Fall’s Silence

I have the house all to myself today.  This blessed quiet.  The only sound is the faintest tick, tick of the grandfather clock until it clicks as the overture to singing its seven musical notes telling me that thirty minutes have passed. 

The floorboards sound a weak creak as I move over them to go upstairs. The only interruption to the thump, thump, thump of my heavy shoes is the squeaking of some of the treads.   I shouldn’t disturb the silence of the house so.   

When I reach my room on the second floor, everything has hushed so the only sound is of two clocks, each making the slightest mechanical  “tuh, tuh, tuh” marking the passage of each second.   This soothing rhythm invites me to sit a while in the rocking chair which creaks faintly under my weight in our back and forth motion.

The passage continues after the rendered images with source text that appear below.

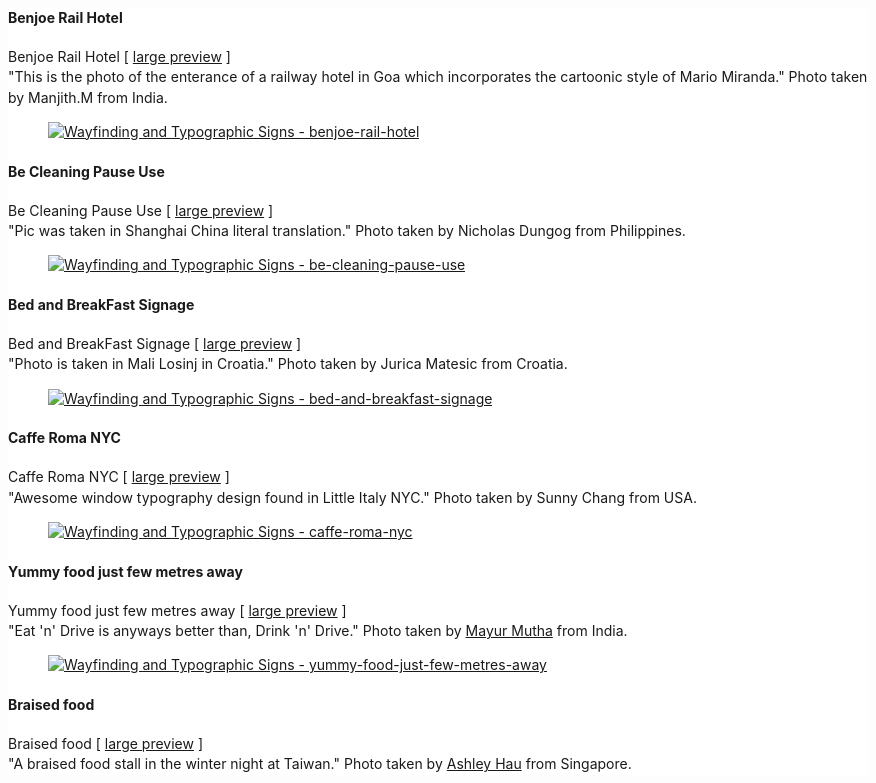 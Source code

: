#### Benjoe Rail Hotel

Benjoe Rail Hotel [ [large preview](https://archive.smashing.media/assets/344dbf88-fdf9-42bb-adb4-46f01eedd629/df3ea069-4d39-40b7-8ceb-d690a658ba9a/full-benjoe-rail-restaurant.jpg) ]  
"This is the photo of the enterance of a railway hotel in Goa which incorporates the cartoonic style of Mario Miranda." Photo taken by Manjith.M from India.

<figure><a href="https://archive.smashing.media/assets/344dbf88-fdf9-42bb-adb4-46f01eedd629/df3ea069-4d39-40b7-8ceb-d690a658ba9a/full-benjoe-rail-restaurant.jpg" title="Large Preview"><img src="https://archive.smashing.media/assets/344dbf88-fdf9-42bb-adb4-46f01eedd629/91e0f6cd-5a33-4253-a24e-0e746a9b8775/short-benjoe-rail-restaurant.jpg" width="500" height="375" alt="Wayfinding and Typographic Signs - benjoe-rail-hotel" /></a></figure>

 

#### Be Cleaning Pause Use

Be Cleaning Pause Use [ [large preview](https://archive.smashing.media/assets/344dbf88-fdf9-42bb-adb4-46f01eedd629/c6dc8b2c-08f9-46fd-ba37-0beebf81c5f5/full-be-cleaning-pause-use.jpg) ]  
"Pic was taken in Shanghai China literal translation." Photo taken by Nicholas Dungog from Philippines.

<figure><a href="https://archive.smashing.media/assets/344dbf88-fdf9-42bb-adb4-46f01eedd629/c6dc8b2c-08f9-46fd-ba37-0beebf81c5f5/full-be-cleaning-pause-use.jpg" title="Large Preview"><img src="https://archive.smashing.media/assets/344dbf88-fdf9-42bb-adb4-46f01eedd629/97eb4e2e-09e3-48c9-8f99-c86c48792561/short-be-cleaning-pause-use.jpg" width="500" height="750" alt="Wayfinding and Typographic Signs - be-cleaning-pause-use" /></a></figure>

 

#### Bed and BreakFast Signage

Bed and BreakFast Signage [ [large preview](https://archive.smashing.media/assets/344dbf88-fdf9-42bb-adb4-46f01eedd629/571595df-7ddd-4952-bf61-d4d278f55d02/full-bed-breakfast-mm-signage.jpg) ]  
"Photo is taken in Mali Losinj in Croatia." Photo taken by Jurica Matesic from Croatia.

<figure><a href="https://archive.smashing.media/assets/344dbf88-fdf9-42bb-adb4-46f01eedd629/571595df-7ddd-4952-bf61-d4d278f55d02/full-bed-breakfast-mm-signage.jpg" title="Large Preview"><img src="https://archive.smashing.media/assets/344dbf88-fdf9-42bb-adb4-46f01eedd629/d9805105-d8b6-40b4-a0b3-3effb9b81b33/short-bed-breakfast-mm-signage.jpg" width="500" height="333" alt="Wayfinding and Typographic Signs - bed-and-breakfast-signage" /></a></figure>

 

#### Caffe Roma NYC

Caffe Roma NYC [ [large preview](https://archive.smashing.media/assets/344dbf88-fdf9-42bb-adb4-46f01eedd629/412fafcc-be34-43e7-91f0-f70cd05bb5fd/full-caffe-roma-nyc.jpg) ]  
"Awesome window typography design found in Little Italy NYC." Photo taken by Sunny Chang from USA.

<figure><a href="https://archive.smashing.media/assets/344dbf88-fdf9-42bb-adb4-46f01eedd629/412fafcc-be34-43e7-91f0-f70cd05bb5fd/full-caffe-roma-nyc.jpg" title="Large Preview"><img src="https://archive.smashing.media/assets/344dbf88-fdf9-42bb-adb4-46f01eedd629/b78eb9bd-1bc8-448a-8191-8be633c242d2/short-caffe-roma-nyc.jpg" width="500" height="286" alt="Wayfinding and Typographic Signs - caffe-roma-nyc" /></a></figure>

 

#### Yummy food just few metres away

Yummy food just few metres away [ [large preview](https://archive.smashing.media/assets/344dbf88-fdf9-42bb-adb4-46f01eedd629/7fc5ba8d-4574-4fa4-8c5a-9b83266a7f55/full-yummy-food-just-few-metres-away.jpg) ]  
"Eat 'n' Drive is anyways better than, Drink 'n' Drive." Photo taken by [Mayur Mutha](https://www.flickr.com/photos/mayurmutha) from India.

<figure><a href="https://archive.smashing.media/assets/344dbf88-fdf9-42bb-adb4-46f01eedd629/7fc5ba8d-4574-4fa4-8c5a-9b83266a7f55/full-yummy-food-just-few-metres-away.jpg" title="Large Preview"><img src="https://archive.smashing.media/assets/344dbf88-fdf9-42bb-adb4-46f01eedd629/6fdc4db6-e4e5-4709-809a-462fc6ecf1b9/short-yummy-food-just-few-metres-away.jpg" width="500" height="375" alt="Wayfinding and Typographic Signs - yummy-food-just-few-metres-away" /></a></figure>

#### Braised food

Braised food [ [large preview](https://archive.smashing.media/assets/344dbf88-fdf9-42bb-adb4-46f01eedd629/e50430ee-c1a0-4953-987d-debec76e4f45/full-braised-food.jpg) ]  
"A braised food stall in the winter night at Taiwan." Photo taken by [Ashley Hau](https://www.flickr.com/photos/ashley-hau) from Singapore.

It isn’t long before even these whisperings fade, yielding silence.   Only then do I notice them, fall’s golden leaves fluttering to the ground. 

Wasn’t it only just a few weeks ago that they were all energetic, youthful green clustered together at their summer party high above me?  Now they’re in their prime look-at-me color.  But that is fleeting. 

Soon, the limbs will be stripped bare and only the trees essence will remain.  Some think this is a time of dormancy, rest, but I know differently.  Soon, the trees will face darkness, fierce cold and buffeting winds.   In silence, they will grow stronger, and I’ll be able to see what they are made of before spring’s song sounds again.